Prima del matrimonio religioso i due si incontrarono per la prima volta a marzo, in un contesto solenne. La sposa partì da Pralboino per raggiungere Correggio, dove fu ricevuta da Giberto e da vari esponenti delle più influenti famiglie locali, tra cui erano presenti illustri personalità quali la figlia di Bartolomeo Colleoni, Cassandra, Ginevra Rangoni (che accompagnava il marito Giangaleazzo da Correggio, figlio di Niccolò II) e il giovane pittore Antonio Allegri, poi assurto a fama internazionale con lo pseudonimo di Correggio.
Per quanto il matrimonio fosse combinato, fu felice e Veronica si innamorò poi realmente del marito, di cui apprezzò sin dall'inizio la rettitudine: il madrigale di nove versi, Occhi lucenti, e belli, una delle composizioni più celebri della Gambara, ne celebra gli occhi, capaci di far ardere il cuore della giovane:

 
« Lieti, mesti, superbi, humili, alteri
vi mostrate in un punto; onde di speme,
e di timor m'empiete;
e tanti effetti dolci, acerbi e fieri
nel cor'arso per voi, vengono insieme
ad ogn'hor che volete »
 
Stabilitasi a Correggio, piccolo feudo che da poco aveva perduto la signoria su Brescello e di cui Veronica sarà reggente negli anni a venire, riuscì ad ambientarsi facilmente, apprezzata dai nuovi concittadini con cui instaurerà un buon rapporto sin dall'inizio, in una terra che loderà anche in poesia. La Gambara era di complessione robusta, non amava il movimento e preferiva la buona tavola, secondo la testimonianza che rilascerà molti anni più tardi l'amico e - per un periodo - segretario Rinaldo Corso. Il 17 gennaio 1510 nacque il primo figlio di Veronica e Giberto, Ippolito, uomo d'armi; l'anno successivo venne alla luce il secondogenito Gerolamo, nato il 27 febbraio 1511, futuro cardinale.

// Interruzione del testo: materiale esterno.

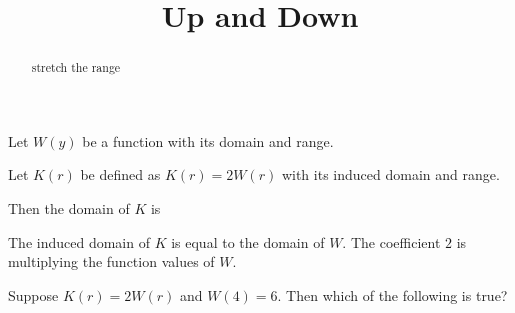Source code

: \documentclass{ximera}
\title{Up and Down}
\begin{document}
\begin{abstract}
stretch the range
\end{abstract}
\maketitle











Let $W(y)$ be a function with its domain and range.

Let $K(r)$ be defined as $K(r) = 2 W(r)$ with its induced domain and range.


Then the domain of $K$ is

\begin{multipleChoice}
\end{multipleChoice}

The induced domain of $K$ is equal to the domain of $W$.  The coefficient $2$ is multiplying the function values of $W$.



\begin{question}


Suppose $K(r) = 2 W(r)$ and $W(4) = 6$.  Then which of the following is true?

\begin{multipleChoice}
\end{multipleChoice}


\end{question}
\end{document}
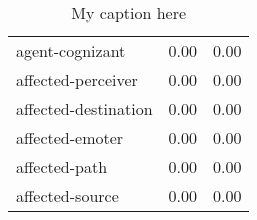 \begin{table}[!ht]
\begin{tabular}{lrr}
agent-cognizant      &       0.00 &                 0.00 \\
affected-perceiver   &       0.00 &                 0.00 \\
affected-destination &       0.00 &                 0.00 \\
affected-emoter      &       0.00 &                 0.00 \\
affected-path        &       0.00 &                 0.00 \\
affected-source      &       0.00 &                 0.00 \\
\bottomrule
\end{tabular}
\caption{My caption here}
\label{tab:PARTICIPANT_ROLE-oe-combined-errors}
\end{table}
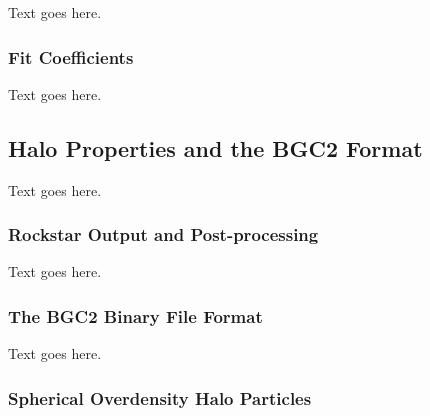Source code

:Text goes here.



\subsubsection{Fit Coefficients}
\label{subsubsec:analysis--fitting--fit_coefficients}


Text goes here.




\subsection{Halo Properties and the BGC2 Format}
\label{subsec:analysis--halo_properties}


Text goes here.



\subsubsection{Rockstar Output and Post-processing}
\label{subsubsec:analysis--halo_properties--output}


Text goes here.



\subsubsection{The BGC2 Binary File Format}
\label{subsubsec:analysis--halo_properties--bgc2}


Text goes here.



\subsubsection{Spherical Overdensity Halo Particles}
\label{subsubsec:analysis--halo_properties--spherical_overdensity}



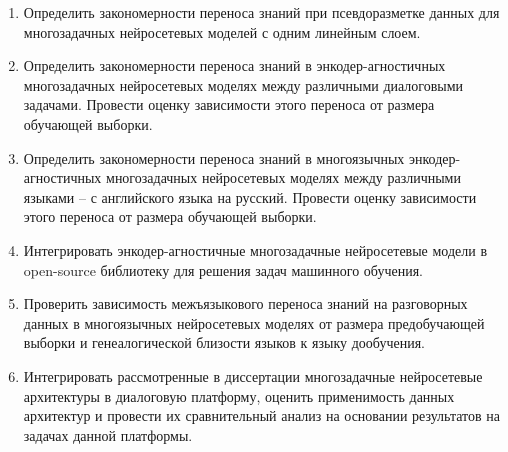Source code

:\begin{enumerate}
  \item {Определить закономерности переноса знаний при псевдоразметке данных для многозадачных нейросетевых моделей с одним линейным слоем.}
  \item {Определить закономерности переноса знаний в энкодер-агностичных многозадачных нейросетевых моделях между различными диалоговыми задачами. Провести оценку зависимости этого переноса от размера обучающей выборки.}
  \item {Определить закономерности переноса знаний в многоязычных энкодер-агностичных многозадачных нейросетевых моделях между различными языками -- с английского языка на русский. Провести оценку зависимости этого переноса от размера обучающей выборки.}
  \item {Интегрировать энкодер-агностичные многозадачные нейросетевые модели в open-source библиотеку для решения задач машинного обучения.} 
  \item {Проверить зависимость межъязыкового переноса знаний на разговорных данных в многоязычных нейросетевых моделях от размера предобучающей выборки и генеалогической близости языков к языку дообучения.}
  \item {Интегрировать рассмотренные в диссертации многозадачные нейросетевые архитектуры в диалоговую платформу, оценить применимость данных архитектур и провести их сравнительный анализ на основании результатов на задачах данной платформы.}%
  \newline
  \newline
\end{enumerate}


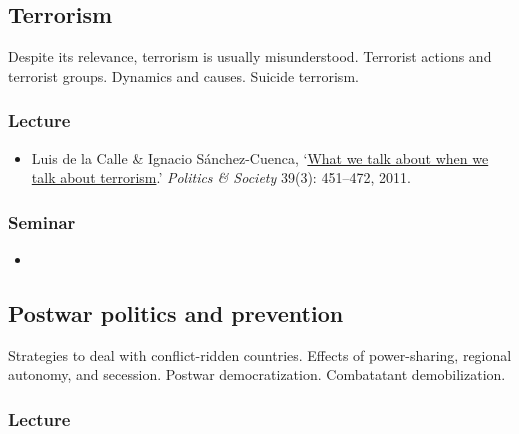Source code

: \documentclass[12pt, a4paper]{article}
\begin{document}
\hline %

\subsection{Terrorism}\label{terrorism}

Despite its relevance, terrorism is usually misunderstood. Terrorist actions and terrorist groups. Dynamics and causes. Suicide terrorism.

\subsubsection*{Lecture}

\begin{itemize}
\setlength\itemsep{0pt}
\item Luis de la Calle \& Ignacio Sánchez-Cuenca, `\href{https://doi.org/10.1177/0032329211415506}{What we talk about when we talk about terrorism}.' \textit{Politics \& Society} 39(3): 451--472, 2011.
\end{itemize}

\subsubsection*{Seminar}

\begin{itemize}
\setlength\itemsep{0pt}
\item {}
\end{itemize}

\hline %

\subsection{Postwar politics and prevention}\label{postwar}

Strategies to deal with conflict-ridden countries. Effects of power-sharing, regional autonomy, and secession. Postwar democratization. Combatatant demobilization.

\subsubsection*{Lecture}
\end{document}
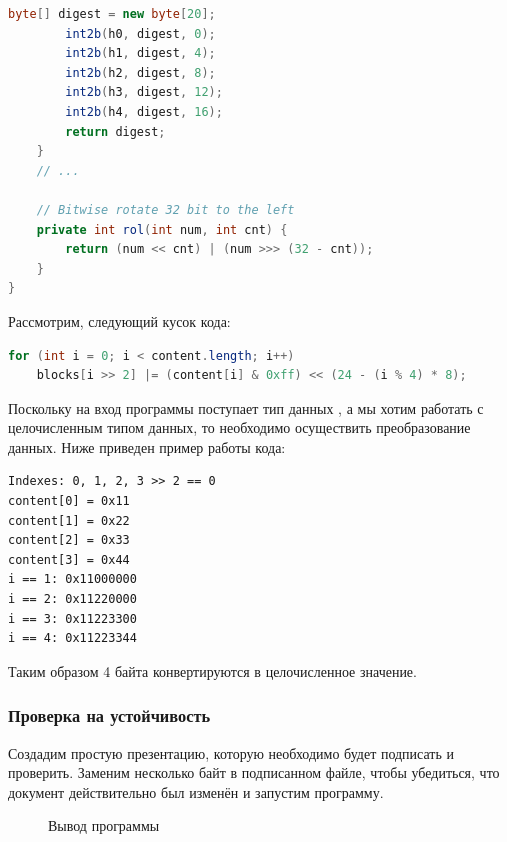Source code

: \begin{lstlisting}[language=Java]
        byte[] digest = new byte[20];
        int2b(h0, digest, 0);
        int2b(h1, digest, 4);
        int2b(h2, digest, 8);
        int2b(h3, digest, 12);
        int2b(h4, digest, 16);
        return digest;
    }
    // ...

    // Bitwise rotate 32 bit to the left
    private int rol(int num, int cnt) {
        return (num << cnt) | (num >>> (32 - cnt));
    }
} 
\end{lstlisting}

Рассмотрим, следующий кусок кода:
\begin{lstlisting}[language=Java]
for (int i = 0; i < content.length; i++)
    blocks[i >> 2] |= (content[i] & 0xff) << (24 - (i % 4) * 8);
\end{lstlisting}

Поскольку на вход программы поступает тип данных , а мы хотим работать с целочисленным типом данных,
то необходимо осуществить преобразование данных. Ниже приведен пример работы кода:
\begin{verbatim}
Indexes: 0, 1, 2, 3 >> 2 == 0
content[0] = 0x11
content[1] = 0x22
content[2] = 0x33
content[3] = 0x44
i == 1: 0x11000000
i == 2: 0x11220000
i == 3: 0x11223300
i == 4: 0x11223344
\end{verbatim}

Таким образом 4 байта конвертируются в целочисленное значение.

\subsubsection{Проверка на устойчивость}

Создадим простую презентацию, которую необходимо будет подписать и проверить.
Заменим несколько байт в подписанном файле, чтобы убедиться, что документ действительно был изменён и запустим программу.

\begin{figure}[h!]
  \caption{Вывод программы}
\end{figure}

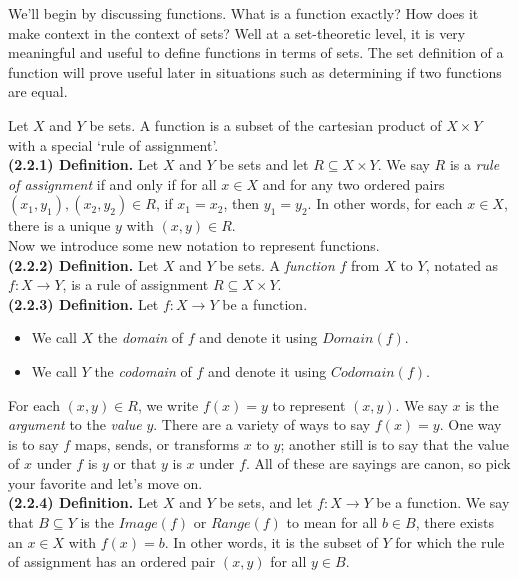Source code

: \documentclass[12pt]{book}
\begin{document}
We'll begin by discussing functions. What is a function exactly? How does it make context in the context of sets? Well at a set-theoretic level, it is very meaningful and useful to define functions in terms of sets. The set definition of a function will prove useful later in situations such as determining if two functions are equal.

Let $X$ and $Y$ be sets. A function is a subset of the cartesian product of $X\times Y$ with a special `rule of assignment'.\\

\noindent\textbf{(2.2.1) Definition.} Let $X$ and $Y$ be sets and let $R\subseteq X\times Y$. We say $R$ is a \textit{rule of assignment} if and only if for all $x\in X$ and for any two ordered pairs $(x_1,y_1),(x_2,y_2)\in R$, if $x_1=x_2$, then $y_1=y_2$. In other words, for each $x\in X$, there is a unique $y$ with $(x,y)\in R$. \\

Now we introduce some new notation to represent functions.\\

\noindent\textbf{(2.2.2) Definition.} Let $X$ and $Y$ be sets. A \textit{function} $f$ from $X$ to $Y$, notated as $f\colon X\rightarrow Y$, is a rule of assignment $R\subseteq X\times Y$. \\

\noindent\textbf{(2.2.3) Definition.} Let $f:X\rightarrow Y$ be a function. 
\begin{itemize}
\item We call $X$ the \textit{domain} of $f$ and denote it using $Domain(f)$.
\item We call $Y$ the \textit{codomain} of $f$ and denote it using $Codomain(f)$.
\end{itemize}

For each $(x,y)\in R$, we write $f(x)=y$ to represent $(x,y)$. We say $x$ is the \textit{argument} to the \textit{value} $y$. There are a variety of ways to say $f(x)=y$. One way is to say $f$ maps, sends, or transforms $x$ to $y$; another still is to say that the value of $x$ under $f$ is $y$ or that $y$ is $x$ under $f$. All of these are sayings are canon, so pick your favorite and let's move on. \\

\noindent\textbf{(2.2.4) Definition.} Let $X$ and $Y$ be sets, and let $f\colon X\rightarrow Y$ be a function. We say that $B\subseteq Y$ is the $Image(f)$ or $Range(f)$ to mean for all $b\in B$, there exists an $x\in X$ with $f(x)=b$. In other words, it is the subset of $Y$ for which the rule of assignment has an ordered pair $(x,y)$ for all $y\in B$.\\
\end{document}
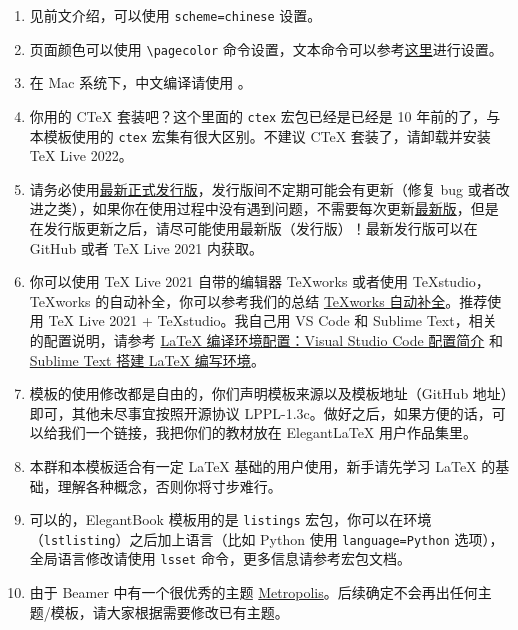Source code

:\documentclass[lang=cn,10pt,cite=super]{elegantbook}
\begin{document}
\begin{enumerate}[itemsep=1.5ex]
  \item {}
    见前文介绍，可以使用 \lstinline{scheme=chinese} 设置。
  \item {}
    页面颜色可以使用 \lstinline{\pagecolor} 命令设置，文本命令可以参考\href{https://tex.stackexchange.com/questions/278544/xcolor-what-is-the-equivalent-of-default-text-color}{这里}进行设置。
  \item {}
    在 Mac 系统下，中文编译请使用 。
  \item {}
    你用的 C\TeX{} 套装吧？这个里面的 \lstinline{ctex} 宏包已经是已经是 10 年前的了，与本模板使用的 \lstinline{ctex} 宏集有很大区别。不建议 C\TeX{} 套装了，请卸载并安装 \TeX{} Live 2022。
  \item {}
    请务必使用\href{https://github.com/ElegantLaTeX/ElegantBook/releases}{最新正式发行版}，发行版间不定期可能会有更新（修复 bug 或者改进之类），如果你在使用过程中没有遇到问题，不需要每次更新\href{https://github.com/ElegantLaTeX/ElegantBook/archive/master.zip}{最新版}，但是在发行版更新之后，请尽可能使用最新版（发行版）！最新发行版可以在 GitHub 或者 \TeX{} Live 2021 内获取。
  \item {}
    你可以使用 \TeX{} Live 2021 自带的编辑器 \TeX{}works 或者使用 \TeX{}studio，\TeX works 的自动补全，你可以参考我们的总结 \href{https://github.com/EthanDeng/texworks-autocomplete}{\TeX works 自动补全}。推荐使用 \TeX{} Live 2021 + \TeX{}studio。我自己用 VS Code 和 Sublime Text，相关的配置说明，请参考 \href{https://github.com/EthanDeng/vscode-latex}{\LaTeX{} 编译环境配置：Visual Studio Code 配置简介} 和 \href{https://github.com/EthanDeng/sublime-text-latex}{Sublime Text 搭建 \LaTeX{} 编写环境}。
  \item {}
    模板的使用修改都是自由的，你们声明模板来源以及模板地址（GitHub 地址）即可，其他未尽事宜按照开源协议 LPPL-1.3c。做好之后，如果方便的话，可以给我们一个链接，我把你们的教材放在 Elegant\LaTeX{} 用户作品集里。
  \item {}
    本群和本模板适合有一定 \LaTeX{} 基础的用户使用，新手请先学习 \LaTeX{} 的基础，理解各种概念，否则你将寸步难行。
  \item {}
    可以的，ElegantBook 模板用的是 \lstinline{listings} 宏包，你可以在环境（\lstinline{lstlisting}）之后加上语言（比如 Python 使用 \lstinline{language=Python} 选项），全局语言修改请使用 \lstinline{lsset} 命令，更多信息请参考宏包文档。
  \item {}
    由于 Beamer 中有一个很优秀的主题 \href{https://github.com/matze/mtheme}{Metropolis}。后续确定不会再出任何主题/模板，请大家根据需要修改已有主题。
\end{enumerate}
\end{document}

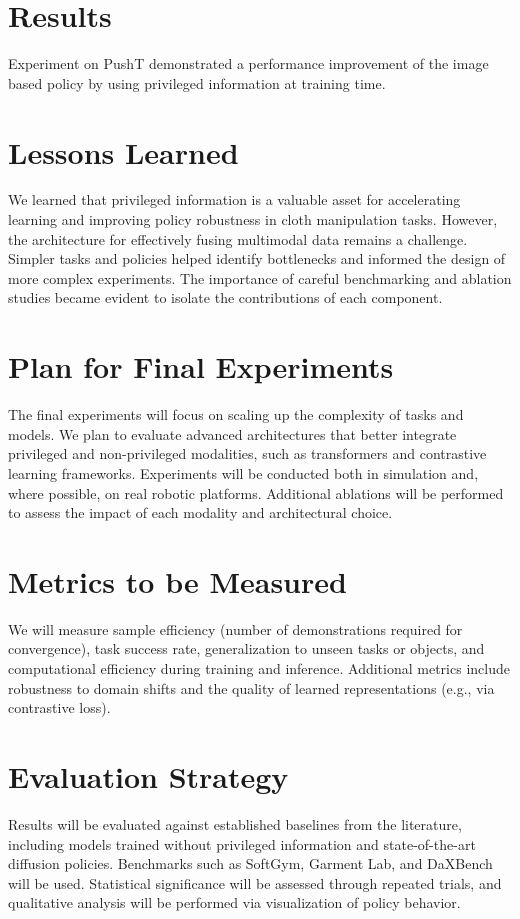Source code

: \documentclass{article}
\begin{document}
\section{Results}
Experiment on PushT demonstrated a performance improvement of the image based policy by using privileged information at training time. 



\section{Lessons Learned}
We learned that privileged information is a valuable asset for accelerating learning and improving policy robustness in cloth manipulation tasks. However, the architecture for effectively fusing multimodal data remains a challenge. Simpler tasks and policies helped identify bottlenecks and informed the design of more complex experiments. The importance of careful benchmarking and ablation studies became evident to isolate the contributions of each component.

\section{Plan for Final Experiments}
The final experiments will focus on scaling up the complexity of tasks and models. We plan to evaluate advanced architectures that better integrate privileged and non-privileged modalities, such as transformers and contrastive learning frameworks. Experiments will be conducted both in simulation and, where possible, on real robotic platforms. Additional ablations will be performed to assess the impact of each modality and architectural choice.

\section{Metrics to be Measured}
We will measure sample efficiency (number of demonstrations required for convergence), task success rate, generalization to unseen tasks or objects, and computational efficiency during training and inference. Additional metrics include robustness to domain shifts and the quality of learned representations (e.g., via contrastive loss).

\section{Evaluation Strategy}
Results will be evaluated against established baselines from the literature, including models trained without privileged information and state-of-the-art diffusion policies. Benchmarks such as SoftGym, Garment Lab, and DaXBench will be used. Statistical significance will be assessed through repeated trials, and qualitative analysis will be performed via visualization of policy behavior.
\end{document}
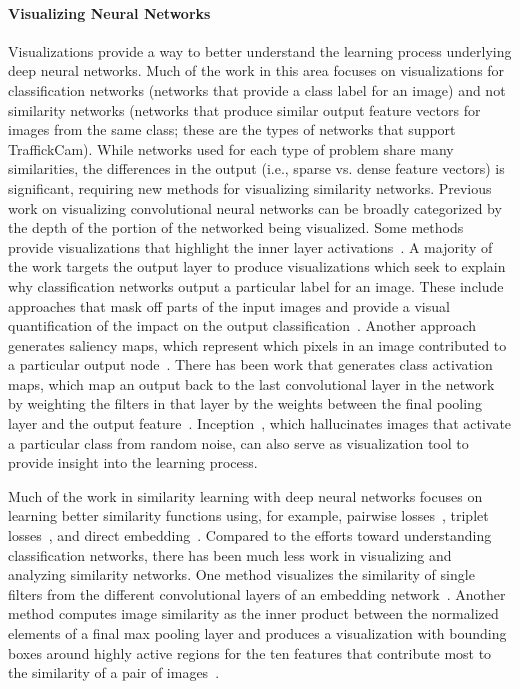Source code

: \documentclass[12pt]{article}
\begin{document}
\paragraph{Visualizing Neural Networks} Visualizations provide a way to better understand the learning process underlying deep neural networks. Much of the work in this area focuses on visualizations for classification networks (networks that provide a class label for an image) and not similarity networks (networks that produce similar output feature vectors for images from the same class; these are the types of networks that support TraffickCam). While networks used for each type of problem share many similarities, the differences in the output (i.e., sparse vs. dense feature vectors) is significant, requiring new methods for visualizing similarity networks. Previous work on visualizing convolutional neural networks can be broadly categorized by the depth of the portion of the networked being visualized. Some methods provide visualizations that highlight the inner layer activations~\cite{netdissect2017,visualization_techreport,scenecnn_iclr15}. A majority of the work targets the output layer to produce visualizations which seek to explain why classification networks output a particular label for an image. These include approaches that mask off parts of the input images and provide a visual quantification of the impact on the output classification~\cite{ZeilerF13}. Another approach generates saliency maps, which represent which pixels in an image contributed to a particular output node~\cite{deepInside}. There has been work that generates class activation maps, which map an output back to the last convolutional layer in the network by weighting the filters in that layer by the weights between the final pooling layer and the output feature~\cite{cam}. Inception~\cite{szegedy2015going}, which hallucinates images that activate a particular class from random noise, can also serve as visualization tool to provide insight into the learning process. 

Much of the work in similarity learning with deep neural networks focuses on learning better similarity functions using, for example, pairwise losses~\cite{sun2014deep,wang2014learning,yi2014deep}, triplet losses~\cite{HermansBeyer2017Arxiv,schroff2015facenet,song2016deep,ustinova2016learning}, and direct embedding~\cite{Proxy}. Compared to the efforts toward understanding classification networks, there has been much less work in visualizing and analyzing similarity networks. One method visualizes the similarity of single filters from the different convolutional layers of an embedding network~\cite{Ahmed_2015_CVPR}. Another method computes image similarity as the inner product between the normalized elements of a final max pooling layer and produces a visualization with bounding boxes around highly active regions for the ten features that contribute most to the similarity of a pair of images~\cite{RTC16,tolias2016rmac}. 
\end{document}

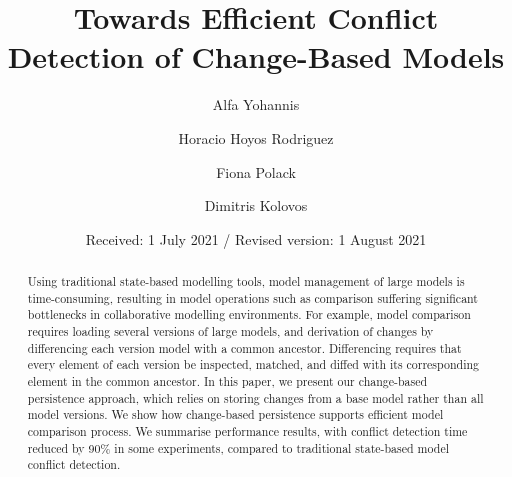 
\renewcommand{\labelitemi}{$\bullet$}
\newcommand{\AndA}{\textnormal{\textbf{and }}}
\newcommand{\Is}{\textnormal{\textbf{is }}}
\newcommand{\Not}{\textnormal{\textbf{not }}}
\newcommand{\In}{\textnormal{\textbf{in }}}
\newcommand{\Or}{\textnormal{\textbf{or }}}
\newcommand{\eqnum}{\refstepcounter{equation}\textup{\tagform@{\theequation}}}

%
%

%
\title{Towards Efficient Conflict Detection of Change-Based Models}
\author{Alfa Yohannis \and Horacio Hoyos Rodriguez \and Fiona Polack \and Dimitris Kolovos%
}                     %
%
\offprints{}          %
%
%
\date{Received: 1 July 2021 / Revised version: 1 August 2021}
%
\maketitle
%
\begin{abstract}
Using traditional state-based modelling tools, model management of large models is time-consuming, resulting in model operations such as comparison suffering significant bottlenecks in collaborative modelling environments.  For example, model comparison requires loading several versions of large models, and derivation of changes by differencing each version model with a common ancestor.  Differencing requires that every element of each version be inspected, matched, and diffed with its corresponding element in the common ancestor. In this paper, we present our change-based persistence approach, which relies on storing changes from a base model rather than all model versions. We show how change-based persistence supports efficient model comparison process. We summarise performance results, with conflict detection time reduced by 90\% in some experiments, compared to traditional state-based model conflict detection.
\end{abstract}
%

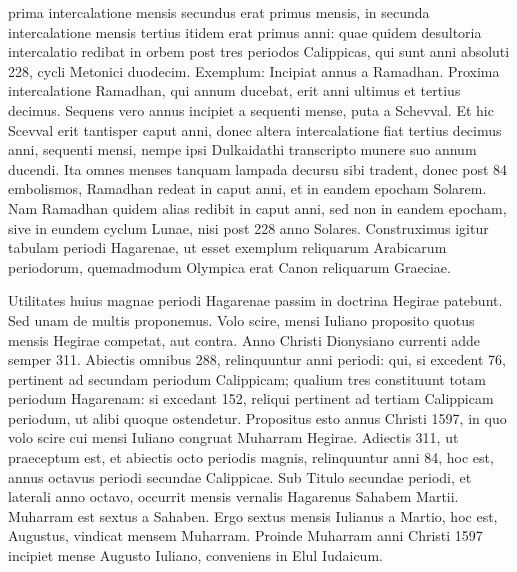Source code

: prima intercalatione mensis secundus erat primus mensis, in secunda
intercalatione mensis tertius itidem erat primus anni: quae quidem
desultoria intercalatio redibat in orbem post tres periodos Calippicas,
qui sunt anni absoluti 228, cycli Metonici duodecim.
Exemplum:
Incipiat annus a Ramadhan.
Proxima intercalatione Ramadhan,
qui annum ducebat, erit anni ultimus et tertius decimus.
Sequens
vero annus incipiet a sequenti mense, puta a Schevval.
Et hic Scevval
erit tantisper caput anni, donec altera intercalatione fiat tertius
decimus anni, sequenti mensi, nempe ipsi Dulkaidathi transcripto
munere suo annum ducendi.
Ita omnes menses tanquam lampada
decursu sibi tradent, donec post 84 embolismos, Ramadhan redeat
in caput anni, et in eandem epocham Solarem.
Nam Ramadhan
quidem alias redibit in caput anni, sed non in eandem epocham, sive
in eundem cyclum Lunae, nisi post 228 anno Solares.
Construximus
igitur tabulam periodi Hagarenae, ut esset exemplum reliquarum
Arabicarum periodorum, quemadmodum Olympica erat Canon reliquarum
Graeciae.
%

\bigskip %

%
Utilitates huius magnae periodi Hagarenae passim in doctrina
Hegirae patebunt.
Sed unam de multis proponemus.
Volo scire,
mensi Iuliano proposito quotus mensis Hegirae competat, aut contra.
Anno Christi Dionysiano currenti adde semper 311.
Abiectis omnibus
288, relinquuntur anni periodi: qui, si excedent 76, pertinent ad
secundam periodum Calippicam; qualium tres constituunt totam periodum
Hagarenam: si excedant 152, reliqui pertinent ad tertiam Calippicam
periodum, ut alibi quoque ostendetur.
%
Propositus esto annus
Christi 1597, in quo volo scire cui mensi Iuliano congruat Muharram
Hegirae.
Adiectis 311, ut praeceptum est, et abiectis octo periodis magnis,
relinquuntur anni 84, hoc est, annus octavus periodi secundae %
Calippicae.
Sub Titulo secundae periodi, et laterali anno octavo, occurrit
mensis vernalis Hagarenus Sahabem  Martii.
Muharram est sextus
a Sahaben.
Ergo sextus mensis Iulianus a Martio, hoc est, Augustus, vindicat
mensem Muharram.
Proinde Muharram anni Christi 1597 incipiet
mense Augusto Iuliano, conveniens in Elul Iudaicum.
%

Veronica, donna eccellente, mise a frutto la libertà data al proprio intelletto e al proprio talento poetico scrivendo versi raffinati ed eleganti che ricevettero giusto riconoscimento dai letterati suoi contemporanei e che brillano tra i migliori versi della letteratura italiana. In particolare nelle stanze «l'accento moralistico, che le era naturale, addolciva la sua severità, i pensieri si snodavano con la grazia di un pacato ragionare, cui la lingua nobile ma non artefatta riusciva a conferire un accento aristocratico».
I versi di Veronica furono molto amati, tra le personalità illustri, da Giacomo Leopardi, Antonio Allegri e Rinaldo Corso. Oltre alle Rime, sono conservate le sue Lettere, dove ci appare una Veronica viva e attenta che partecipa attivamente alla vita culturale e politica del suo tempo.
Dal 1518, infatti, dopo la morte del marito, si occupò degli affari dello stato di Correggio che resse con notevole abilità e determinazione fino alla sua morte, avvenuta nel 1550.